Records from a data collection:
==============================

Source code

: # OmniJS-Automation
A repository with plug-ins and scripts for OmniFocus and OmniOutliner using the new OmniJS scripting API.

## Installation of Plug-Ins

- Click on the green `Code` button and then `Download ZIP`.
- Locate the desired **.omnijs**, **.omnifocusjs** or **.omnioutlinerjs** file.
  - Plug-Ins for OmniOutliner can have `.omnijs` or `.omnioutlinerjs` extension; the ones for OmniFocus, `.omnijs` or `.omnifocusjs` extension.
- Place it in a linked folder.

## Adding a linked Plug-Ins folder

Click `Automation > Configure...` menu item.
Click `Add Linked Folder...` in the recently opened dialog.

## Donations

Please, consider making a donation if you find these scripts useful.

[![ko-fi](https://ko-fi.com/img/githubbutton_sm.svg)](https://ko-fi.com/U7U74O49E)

==============================

== AIM OF THE EXERCISE ==
Each entry must be set down exactly as it appears.

== RESPONSE BOX ==
Source code

: # OmniJS-Automation
A repository with plug-ins and scripts for OmniFocus and OmniOutliner using the new OmniJS scripting API.

## Installation of Plug-Ins

- Click on the green `Code` button and then `Download ZIP`.
- Locate the desired **.omnijs**, **.omnifocusjs** or **.omnioutlinerjs** file.
  - Plug-Ins for OmniOutliner can have `.omnijs` or `.omnioutlinerjs` extension; the ones for OmniFocus, `.omnijs` or `.omnifocusjs` extension.
- Place it in a linked folder.

## Adding a linked Plug-Ins folder

Click `Automation > Configure...` menu item.
Click `Add Linked Folder...` in the recently opened dialog.

## Donations

Please, consider making a donation if you find these scripts useful.

[![ko-fi](https://ko-fi.com/img/githubbutton_sm.svg)](https://ko-fi.com/U7U74O49E)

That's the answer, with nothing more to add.